You may not realize that February 14th is not celebrated universally in the same way.
My friend on Twitter Shashi Bellamkonda explains that he had not even heard of Valentines Day before he arrived in America 11 years ago.
In Japan, February 14th has been successfully commercialized as the day that women give chocolates to men. There is something called “giri choco” which refers to the obligatory gifting of chocolate to male colleagues in offices in Japan. Men give nothing to women on this day. The chocolate companies came up with a day for men to do their kaeshi (return) gift on March 14th. That holiday is called White Day and white chocolate is prescribed as the gift but it has never really become that popular.
For special men in their lives, Japanese women often create chocolate candy at home (no small feat).
Being a Japanese speaking female blonde executive in Japan, I was already so odd that I made up my own ways to celebrate. I ignored obligatory summer and winter gifts that are the usual occasion for business gifts and did my business gifting annually on Valentine’s Day. I had a particular Godiva chocolate set that I liked and could count on to be conveniently sent from an acceptably named department store to both males and females that were important in my business network.
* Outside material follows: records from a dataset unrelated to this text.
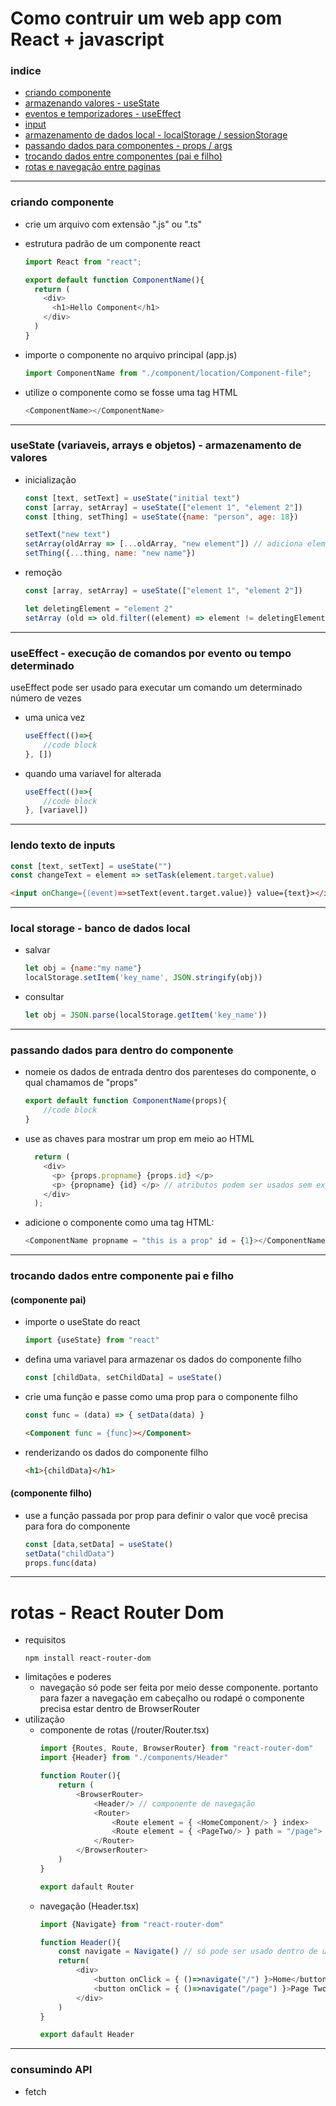 # Como contruir um web app com React + javascript

### indice
- [criando componente](#criando-componente)
- [armazenando valores - useState](#usestate-variaveis-arrays-e-objetos---armazenamento-de-valores)
- [eventos e temporizadores - useEffect](#useeffect---execução-de-comandos-por-evento-ou-tempo-determinado)
- [input](#lendo-texto-de-inputs)
- [armazenamento de dados local - localStorage / sessionStorage](#local-storage---banco-de-dados-local)
- [passando dados para componentes - props / args](#passando-dados-para-dentro-do-componente)
- [trocando dados entre componentes (pai e filho)](#trocando-dados-entre-componente-pai-e-filho)
- [rotas e navegação entre paginas](#rotas---react-router-dom)
---
### criando componente
- crie um arquivo com extensão ".js" ou ".ts"
- estrutura padrão de um componente react
	```javascript
	import React from "react";

	export default function ComponentName(){
	  return (
	    <div>
	      <h1>Hello Component</h1>
	    </div>
 	  )
	}
	```

- importe o componente no arquivo principal (app.js)
	```javascript 
	import ComponentName from "./component/location/Component-file";
	```

- utilize o componente como se fosse uma tag HTML
	```javascript 
	<ComponentName></ComponentName>
	```
---
### useState (variaveis, arrays e objetos) - armazenamento de valores
- inicialização
	```javascript 
	const [text, setText] = useState("initial text")
	const [array, setArray] = useState(["element 1", "element 2"])
	const [thing, setThing] = useState({name: "person", age: 18})

	setText("new text")
	setArray(oldArray => [...oldArray, "new element"]) // adiciona elemento ao array
	setThing({...thing, name: "new name"})
	```
- remoção
	```javascript 
	const [array, setArray] = useState(["element 1", "element 2"])

	let deletingElement = "element 2"
	setArray (old => old.filter((element) => element != deletingElement))
	```
---
### useEffect - execução de comandos por evento ou tempo determinado
useEffect pode ser usado para executar um comando um determinado número de vezes
- uma unica vez
	```javascript
	useEffect(()=>{
		//code block
	}, [])
	```
- quando uma variavel for alterada
	```javascript
	useEffect(()=>{
		//code block
	}, [variavel])
	```
---
### lendo texto de inputs
```javascript
const [text, setText] = useState("")
const changeText = element => setTask(element.target.value)
```
```html
<input onChange={(event)=>setText(event.target.value)} value={text}></input>
```
---
### local storage - banco de dados local
- salvar
	```javascript
	let obj = {name:"my name"}
	localStorage.setItem('key_name', JSON.stringify(obj))
	```
- consultar
	```javascript
	let obj = JSON.parse(localStorage.getItem('key_name'))
	```
---
### passando dados para dentro do componente
- nomeie os dados de entrada dentro dos parenteses do componente, o qual chamamos de "props"
	```javascript
	export default function ComponentName(props){
		//code block
	}
	```
- use as chaves para mostrar um prop em meio ao HTML
	```javascript
	  return (
	    <div>
	      <p> {props.propname} {props.id} </p>
		  <p> {propname} {id} </p> // atributos podem ser usados sem expecificar o objeto de uso
	    </div>
 	  );
	```

- adicione o componente como uma tag HTML:
	```javascript
	<ComponentName propname = "this is a prop" id = {1}></ComponentName>
	```
---
### trocando dados entre componente pai e filho
#### (componente pai)
- importe o useState do react
	```javascript 
	import {useState} from "react"
	```
- defina uma variavel para armazenar os dados do componente filho
	```javascript 
	const [childData, setChildData] = useState()
	```
- crie uma função e passe como uma prop para o componente filho
	```javascript 
	const func = (data) => { setData(data) }
	``` 
	```html
	<Component func = {func}></Component>
	```
- renderizando os dados do componente filho
	```html 
	<h1>{childData}</h1>
	``` 

#### (componente filho)
- use a função passada por prop para definir o valor que você precisa para fora do componente
	```javascript
	const [data,setData] = useState()
    setData("childData")
    props.func(data)
	``` 
---
# rotas - React Router Dom
- requisitos
    ```console
    npm install react-router-dom
    ```
- limitações e poderes
    - navegação só pode ser feita por meio desse componente. portanto para fazer a navegação em cabeçalho ou rodapé o componente precisa estar dentro de BrowserRouter
- utilização
    - componente de rotas (/router/Router.tsx)
        ```javascript
        import {Routes, Route, BrowserRouter} from "react-router-dom"
		import {Header} from "./components/Header"

        function Router(){
            return (
                <BrowserRouter>
                    <Header/> // componente de navegação
                    <Router>
                        <Route element = { <HomeComponent/> } index>
                        <Route element = { <PageTwo/> } path = "/page">
                    </Router>
                </BrowserRouter>
            )
        }

        export dafault Router
        ```
    - navegação (Header.tsx) 
        ```javascript
        import {Navigate} from "react-router-dom"

        function Header(){
            const navigate = Navigate() // só pode ser usado dentro de um componente de rotas
            return(
                <div>
                    <button onClick = { ()=>navigate("/") }>Home</button>
                    <button onClick = { ()=>navigate("/page") }>Page Two</button>
                </div>
            )
        }

        export dafault Header
        ```
---
### consumindo API
- fetch

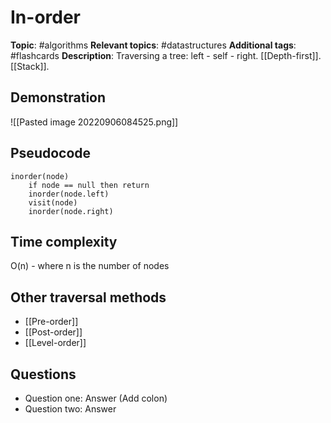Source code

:# In-order

**Topic**: #algorithms 
**Relevant topics**:  #datastructures 
**Additional tags**: #flashcards
**Description**: Traversing a tree: left - self - right. [[Depth-first]]. [[Stack]].


## Demonstration

![[Pasted image 20220906084525.png]]


## Pseudocode

```
inorder(node)
	if node == null then return
	inorder(node.left)
	visit(node)
	inorder(node.right)
```


## Time complexity

O(n) - where n is the number of nodes


## Other traversal methods

- [[Pre-order]]
- [[Post-order]]
- [[Level-order]]

## Questions

- Question one: Answer (Add colon)
- Question two: Answer
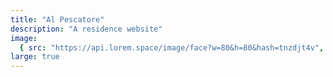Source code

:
 ```yaml
---
title: "Al Pescatore"
description: "A residence website"
image:
  { src: "https://api.lorem.space/image/face?w=80&h=80&hash=tnzdjt4v", alt: "Python 3.5" }
large: true
---
```

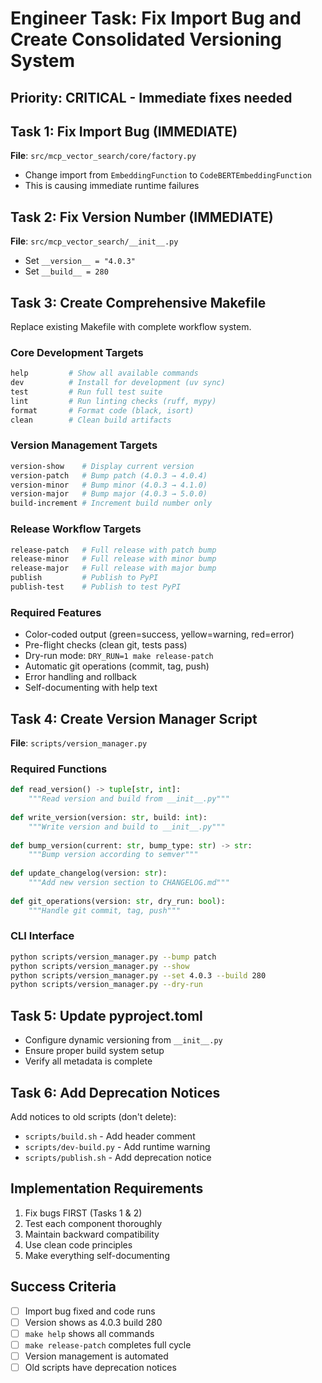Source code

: # Engineer Task: Fix Import Bug and Create Consolidated Versioning System

## Priority: CRITICAL - Immediate fixes needed

## Task 1: Fix Import Bug (IMMEDIATE)
**File**: `src/mcp_vector_search/core/factory.py`
- Change import from `EmbeddingFunction` to `CodeBERTEmbeddingFunction`
- This is causing immediate runtime failures

## Task 2: Fix Version Number (IMMEDIATE)
**File**: `src/mcp_vector_search/__init__.py`
- Set `__version__ = "4.0.3"`
- Set `__build__ = 280`

## Task 3: Create Comprehensive Makefile
Replace existing Makefile with complete workflow system.

### Core Development Targets
```makefile
help         # Show all available commands
dev          # Install for development (uv sync)
test         # Run full test suite
lint         # Run linting checks (ruff, mypy)
format       # Format code (black, isort)
clean        # Clean build artifacts
```

### Version Management Targets
```makefile
version-show    # Display current version
version-patch   # Bump patch (4.0.3 → 4.0.4)
version-minor   # Bump minor (4.0.3 → 4.1.0)
version-major   # Bump major (4.0.3 → 5.0.0)
build-increment # Increment build number only
```

### Release Workflow Targets
```makefile
release-patch   # Full release with patch bump
release-minor   # Full release with minor bump
release-major   # Full release with major bump
publish         # Publish to PyPI
publish-test    # Publish to test PyPI
```

### Required Features
- Color-coded output (green=success, yellow=warning, red=error)
- Pre-flight checks (clean git, tests pass)
- Dry-run mode: `DRY_RUN=1 make release-patch`
- Automatic git operations (commit, tag, push)
- Error handling and rollback
- Self-documenting with help text

## Task 4: Create Version Manager Script
**File**: `scripts/version_manager.py`

### Required Functions
```python
def read_version() -> tuple[str, int]:
    """Read version and build from __init__.py"""
    
def write_version(version: str, build: int):
    """Write version and build to __init__.py"""
    
def bump_version(current: str, bump_type: str) -> str:
    """Bump version according to semver"""
    
def update_changelog(version: str):
    """Add new version section to CHANGELOG.md"""
    
def git_operations(version: str, dry_run: bool):
    """Handle git commit, tag, push"""
```

### CLI Interface
```bash
python scripts/version_manager.py --bump patch
python scripts/version_manager.py --show
python scripts/version_manager.py --set 4.0.3 --build 280
python scripts/version_manager.py --dry-run
```

## Task 5: Update pyproject.toml
- Configure dynamic versioning from `__init__.py`
- Ensure proper build system setup
- Verify all metadata is complete

## Task 6: Add Deprecation Notices
Add notices to old scripts (don't delete):
- `scripts/build.sh` - Add header comment
- `scripts/dev-build.py` - Add runtime warning
- `scripts/publish.sh` - Add deprecation notice

## Implementation Requirements
1. Fix bugs FIRST (Tasks 1 & 2)
2. Test each component thoroughly
3. Maintain backward compatibility
4. Use clean code principles
5. Make everything self-documenting

## Success Criteria
- [ ] Import bug fixed and code runs
- [ ] Version shows as 4.0.3 build 280
- [ ] `make help` shows all commands
- [ ] `make release-patch` completes full cycle
- [ ] Version management is automated
- [ ] Old scripts have deprecation notices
Do you have a Valentines Day ritual?
Update: My friend Harold Archer responding to my post about White Day on Facebook March 14, 2014, said:
“Both the White Day and Valentine Day gift giving is starting to go all ways now, with many largely friend and “thank you” reasons. The word “giri choco” is not cool so much, rather “tomo choco” and more. Not the old style, and not just with gender, but with choco, other choco-related gifts.